The other supply chain

Every mine runs on two supply chains. The first is visible: ore, trucks, plants, ports. The second is invisible, unpaid and overwhelmingly female. It is the woman who walks further for clean water because the local source is degraded. It is the grandmother nursing a miner’s damaged lungs, the mother feeding a household on land shrunk by displacement, the girl who leaves school to carry the domestic load. The ILO estimates that women perform more than three quarters of the world’s unpaid care work. In mining communities, extraction quietly increases that load and books the saving as profit.

The evidence is continental. A March 2026 UNCTAD report on women in critical energy transition minerals found women in the DRC’s cobalt chain concentrated in the lowest paid, most hazardous roles and almost absent from management and ownership. It warned that value addition creates the better jobs, and that women are being left out of them unless governments act deliberately. Feminist researchers across SADC and the Great Lakes document the same pattern: displacement, degraded environments and rising gender-based violence, while women are excluded from negotiations, compensation and ownership.

The arithmetic is uncomfortable. When a mine pollutes a river, the company’s accounts record nothing. The cost appears in a woman’s day. Unpaid care absorbs the externalities that formal accounting refuses to see. The care economy subsidises the extractive economy.
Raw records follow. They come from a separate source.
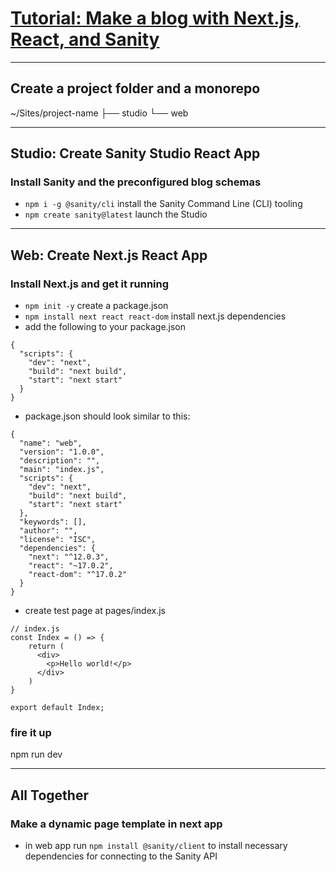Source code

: # [Tutorial: Make a blog with Next.js, React, and Sanity](https://www.sanity.io/blog/build-your-own-blog-with-sanity-and-next-js)

___
## Create a project folder and a monorepo
~/Sites/project-name
        ├── studio
        └── web

___
## Studio: Create Sanity Studio React App 
### Install Sanity and the preconfigured blog schemas
- `npm i -g @sanity/cli` install the Sanity Command Line (CLI) tooling
- `npm create sanity@latest` launch the Studio

___
## Web: Create Next.js React App 
### Install Next.js and get it running
- `npm init -y` create a package.json
- `npm install next react react-dom` install next.js dependencies
- add the following to your package.json
```
{
  "scripts": {
    "dev": "next",
    "build": "next build",
    "start": "next start"
  }
}
```
- package.json should look similar to this:
```
{
  "name": "web",
  "version": "1.0.0",
  "description": "",
  "main": "index.js",
  "scripts": {
    "dev": "next",
    "build": "next build",
    "start": "next start"
  },
  "keywords": [],
  "author": "",
  "license": "ISC",
  "dependencies": {
    "next": "^12.0.3",
    "react": "~17.0.2",
    "react-dom": "^17.0.2"
  }
}
```
- create test page at pages/index.js
```
// index.js
const Index = () => {
    return (
      <div>
        <p>Hello world!</p>
      </div>
    )
}

export default Index;
```

### fire it up
npm run dev

___
## All Together
### Make a dynamic page template in next app

- in web app run `npm install @sanity/client` to install necessary dependencies for connecting to the Sanity API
From extraction to resource creation

So the call is bigger than export bans. Africa’s minerals must create resources, meaning domestic revenue, public infrastructure and human capability, rather than simply changing where the smelter sits. Three things would move us there.

Count care. Export quotas and mining licences across the continent should carry gender and care audits alongside financial and environmental conditions. What we refuse to measure, we license.

Fund care from mineral wealth. A defined share of mineral revenue should be ring-fenced for water, health, childcare and schools in mining districts. This is domestic resource mobilisation in its truest form: converting extraction into the public goods that free women’s time and build the workforce the new processing economy needs.

Set one African standard. The AU and regional blocs like SADC should adopt a common gender and care standard for transition minerals, so companies cannot arbitrage between our countries and extract where protections are weakest. A continent negotiating together sets terms and when countries negotiate alone, they take them.

The energy transition is being marketed to Africa as our moment. Perhaps it is. But a moment can pass through a continent without touching its people, and when the dust settles it is usually women left sweeping it. Beneficiation asks why the value of our minerals is realised in someone else’s economy. Care justice asks why the costs are realised in women’s bodies and women’s time. Answer both, and mineral wealth becomes real resource creation: revenue, infrastructure, capability and dignity. Answer only the first, and we will have industrialised an old injustice and called it transformation.